The Strip’s largest casino operator is ready to put 2025 in the rearview mirror, as the city’s tourism slump weighed on its fourth-quarter and full-year results.
MGM Resorts International’s Las Vegas Strip operations, which include nine casinos and four non-gaming hotels, generated $8.4 billion in net revenue last year, down 4 percent, and $2.9 billion in core operating earnings, an 8 percent decline from 2024, according to public financial filings. In the final three months of 2025, MGM’s Strip operations posted $2.2 billion in net revenue, a 3 percent drop, with $735 million in core operating earnings, down 4 percent from the same quarter a year earlier.
Despite the softer results, MGM executives struck an optimistic tone about Las Vegas in 2026 during a quarterly earnings call on Thursday. The call was conducted a week ahead of schedule because the financial documents were inadvertently published early.
MGM Resorts President and CEO Bill Hornbuckle said 2025 “marked a return to a more balanced environment” in Las Vegas after “several years of exceptional growth.” He noted that slot win hit a record last year, and that the company’s luxury Strip properties — Aria, Bellagio and The Cosmopolitan — continued to outperform.
The completion of the $300 million MGM Grand room renovation, which was a drag on results earlier in the year, helped stabilize fourth-quarter results, and the company expects the refreshed rooms to lift performance in 2026.
“’24 was an amazing year, and so ‘25 was difficult,” Hornbuckle told investors and analysts during the earnings call. “But, generally speaking, we feel very positive.
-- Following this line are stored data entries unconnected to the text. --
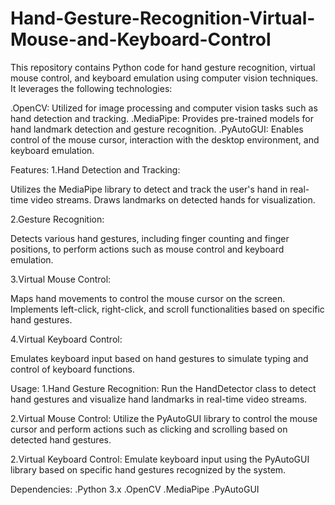 # Hand-Gesture-Recognition-Virtual-Mouse-and-Keyboard-Control

This repository contains Python code for hand gesture recognition, virtual mouse control, and keyboard emulation using computer vision techniques. It leverages the following technologies:

.OpenCV: Utilized for image processing and computer vision tasks such as hand detection and tracking.
.MediaPipe: Provides pre-trained models for hand landmark detection and gesture recognition.
.PyAutoGUI: Enables control of the mouse cursor, interaction with the desktop environment, and keyboard emulation.

Features:
1.Hand Detection and Tracking:

Utilizes the MediaPipe library to detect and track the user's hand in real-time video streams.
Draws landmarks on detected hands for visualization.

2.Gesture Recognition:

Detects various hand gestures, including finger counting and finger positions, to perform actions such as mouse control and keyboard emulation.

3.Virtual Mouse Control:

Maps hand movements to control the mouse cursor on the screen.
Implements left-click, right-click, and scroll functionalities based on specific hand gestures.

4.Virtual Keyboard Control:

Emulates keyboard input based on hand gestures to simulate typing and control of keyboard functions.

Usage:
1.Hand Gesture Recognition:
Run the HandDetector class to detect hand gestures and visualize hand landmarks in real-time video streams.

2.Virtual Mouse Control:
Utilize the PyAutoGUI library to control the mouse cursor and perform actions such as clicking and scrolling based on detected hand gestures.

2.Virtual Keyboard Control:
Emulate keyboard input using the PyAutoGUI library based on specific hand gestures recognized by the system.

Dependencies:
.Python 3.x
.OpenCV
.MediaPipe
.PyAutoGUI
Positive enough to think that we’re going to exit 26 on an up.”
MGM executives said Las Vegas is showing signs of stabilization heading into 2026, with demand improving across several key demand drivers.
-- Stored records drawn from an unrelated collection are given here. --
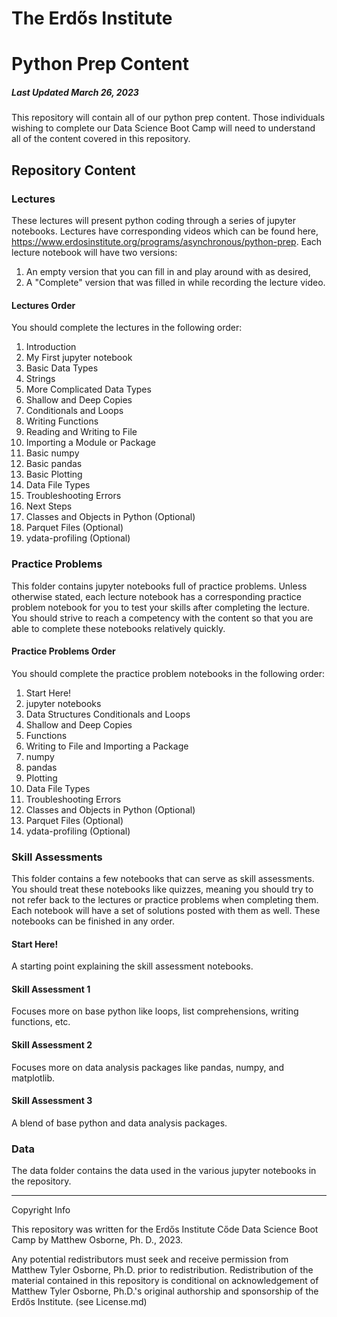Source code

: # The Erdős Institute
# Python Prep Content
##### Last Updated March 26, 2023

This repository will contain all of our python prep content. Those individuals wishing to complete our Data Science Boot Camp will need to understand all of the content covered in this repository.

## Repository Content

### Lectures

These lectures will present python coding through a series of jupyter notebooks. Lectures have corresponding videos which can be found here, https://www.erdosinstitute.org/programs/asynchronous/python-prep. Each lecture notebook will have two versions:
1. An empty version that you can fill in and play around with as desired,
2. A "Complete" version that was filled in while recording the lecture video.

#### Lectures Order

You should complete the lectures in the following order:
1. Introduction
2. My First jupyter notebook
3. Basic Data Types
4. Strings
5. More Complicated Data Types
6. Shallow and Deep Copies
7. Conditionals and Loops
8. Writing Functions
9. Reading and Writing to File
10. Importing a Module or Package
11. Basic numpy
12. Basic pandas
13. Basic Plotting
14. Data File Types
15. Troubleshooting Errors
16. Next Steps
17. Classes and Objects in Python (Optional)
18. Parquet Files (Optional)
19. ydata-profiling (Optional)


### Practice Problems

This folder contains jupyter notebooks full of practice problems. Unless otherwise stated, each lecture notebook has a corresponding practice problem notebook for you to test your skills after completing the lecture. You should strive to reach a competency with the content so that you are able to complete these notebooks relatively quickly.

#### Practice Problems Order

You should complete the practice problem notebooks in the following order:
1. Start Here!
2. jupyter notebooks
3. Data Structures Conditionals and Loops
4. Shallow and Deep Copies
5. Functions
6. Writing to File and Importing a Package
7. numpy
8. pandas
9. Plotting
10. Data File Types
11. Troubleshooting Errors
12. Classes and Objects in Python (Optional)
13. Parquet Files (Optional)
14. ydata-profiling (Optional)

### Skill Assessments

This folder contains a few notebooks that can serve as skill assessments. You should treat these notebooks like quizzes, meaning you should try to not refer back to the lectures or practice problems when completing them. Each notebook will have a set of solutions posted with them as well. These notebooks can be finished in any order.

#### Start Here!

A starting point explaining the skill assessment notebooks.

#### Skill Assessment 1

Focuses more on base python like loops, list comprehensions, writing functions, etc.

#### Skill Assessment 2

Focuses more on data analysis packages like pandas, numpy, and matplotlib.

#### Skill Assessment 3

A blend of base python and data analysis packages.

### Data

The data folder contains the data used in the various jupyter notebooks in the repository.

-------------------------
Copyright Info

This repository was written for the Erdős Institute Cőde Data Science Boot Camp by Matthew Osborne, Ph. D., 2023.

Any potential redistributors must seek and receive permission from Matthew Tyler Osborne, Ph.D. prior to redistribution. Redistribution of the material contained in this repository is conditional on acknowledgement of Matthew Tyler Osborne, Ph.D.'s original authorship and sponsorship of the Erdős Institute. (see License.md)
Hornbuckle highlighted that group and convention bookings are pacing ahead of last year, and a packed calendar of major trade shows and events is expected to bring visitors to the city throughout the year. He said the Las Vegas-based company expects mid-single-digit revenue growth on the Strip in 2026, supported by both leisure and group business.
“We exited 2025 with Las Vegas showing signs of stabilization and an improving trajectory,” Hornbuckle said Thursday. “We continue to see those positive trends as we begin 2026 and expect to make even greater progress from a reset baseline in Las Vegas.”
The company highlighted operational improvements and technology upgrades as part of its recovery strategy. Digital check-ins at top-tier resorts rose 18 percent last year, while AI-powered concierge tools handled more than 1 million guest chats, which executives said is helping reduce wait and check-in times.
On a companywide basis, MGM Resorts reported $17.5 billion in net revenue in 2025, up 2 percent from 2024, and $2.4 billion in consolidated adjusted EBITDA, an increase of 1 percent. The results reflect the combined performance of the Strip, regional operations, MGM China, and MGM Digital, as well as growth in its BetMGM North America venture.